Top of Available records

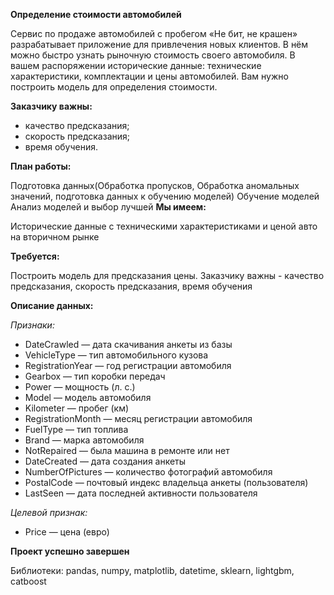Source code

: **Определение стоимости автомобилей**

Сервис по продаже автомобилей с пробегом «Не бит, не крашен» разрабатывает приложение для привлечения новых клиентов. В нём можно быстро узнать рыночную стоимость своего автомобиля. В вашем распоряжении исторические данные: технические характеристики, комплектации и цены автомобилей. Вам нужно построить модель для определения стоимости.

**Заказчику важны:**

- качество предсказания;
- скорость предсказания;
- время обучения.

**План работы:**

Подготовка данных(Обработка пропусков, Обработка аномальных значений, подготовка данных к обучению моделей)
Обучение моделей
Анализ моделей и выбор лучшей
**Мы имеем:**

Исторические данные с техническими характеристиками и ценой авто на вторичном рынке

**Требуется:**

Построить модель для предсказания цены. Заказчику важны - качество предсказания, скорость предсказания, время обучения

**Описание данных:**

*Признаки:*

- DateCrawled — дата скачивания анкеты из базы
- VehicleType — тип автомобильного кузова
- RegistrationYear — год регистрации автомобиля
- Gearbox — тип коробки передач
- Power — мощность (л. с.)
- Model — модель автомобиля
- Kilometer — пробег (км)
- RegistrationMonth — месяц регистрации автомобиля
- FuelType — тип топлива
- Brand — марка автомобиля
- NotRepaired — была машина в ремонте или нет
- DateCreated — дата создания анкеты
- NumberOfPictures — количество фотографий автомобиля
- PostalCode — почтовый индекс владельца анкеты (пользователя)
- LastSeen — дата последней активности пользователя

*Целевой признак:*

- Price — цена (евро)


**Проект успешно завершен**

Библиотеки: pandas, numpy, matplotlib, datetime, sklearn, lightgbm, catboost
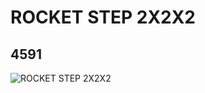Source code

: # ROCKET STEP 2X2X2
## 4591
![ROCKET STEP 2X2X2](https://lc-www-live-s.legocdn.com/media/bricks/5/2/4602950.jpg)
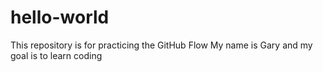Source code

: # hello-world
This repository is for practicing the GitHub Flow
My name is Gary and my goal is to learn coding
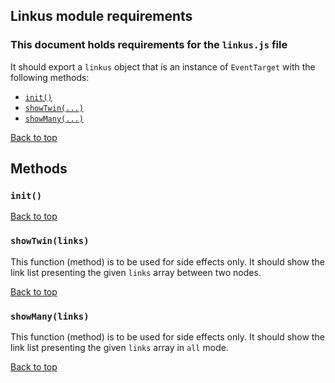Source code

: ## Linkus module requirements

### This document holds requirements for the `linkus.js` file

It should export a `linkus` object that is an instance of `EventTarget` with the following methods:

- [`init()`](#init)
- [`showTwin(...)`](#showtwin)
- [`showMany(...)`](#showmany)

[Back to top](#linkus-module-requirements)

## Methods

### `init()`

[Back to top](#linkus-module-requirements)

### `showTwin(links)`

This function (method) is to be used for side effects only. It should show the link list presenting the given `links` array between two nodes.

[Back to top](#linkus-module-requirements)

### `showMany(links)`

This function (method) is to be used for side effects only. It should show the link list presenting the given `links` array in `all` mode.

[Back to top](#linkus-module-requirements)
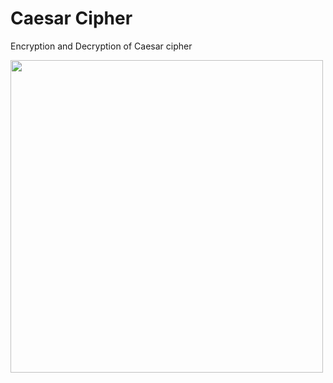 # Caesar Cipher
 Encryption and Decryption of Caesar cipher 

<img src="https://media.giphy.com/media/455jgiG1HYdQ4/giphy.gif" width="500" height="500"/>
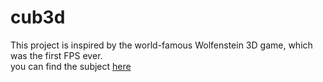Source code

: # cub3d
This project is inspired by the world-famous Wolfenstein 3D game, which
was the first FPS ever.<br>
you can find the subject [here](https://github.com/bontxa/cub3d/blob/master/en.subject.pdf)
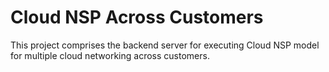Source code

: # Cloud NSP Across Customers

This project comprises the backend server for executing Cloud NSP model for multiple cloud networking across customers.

Bottom of Available records

> **What is required**: Read the listing line by line, and copy each line in which the word "обучения" is found.

> **Response**:
- время обучения.
Построить модель для предсказания цены. Заказчику важны - качество предсказания, скорость предсказания, время обучения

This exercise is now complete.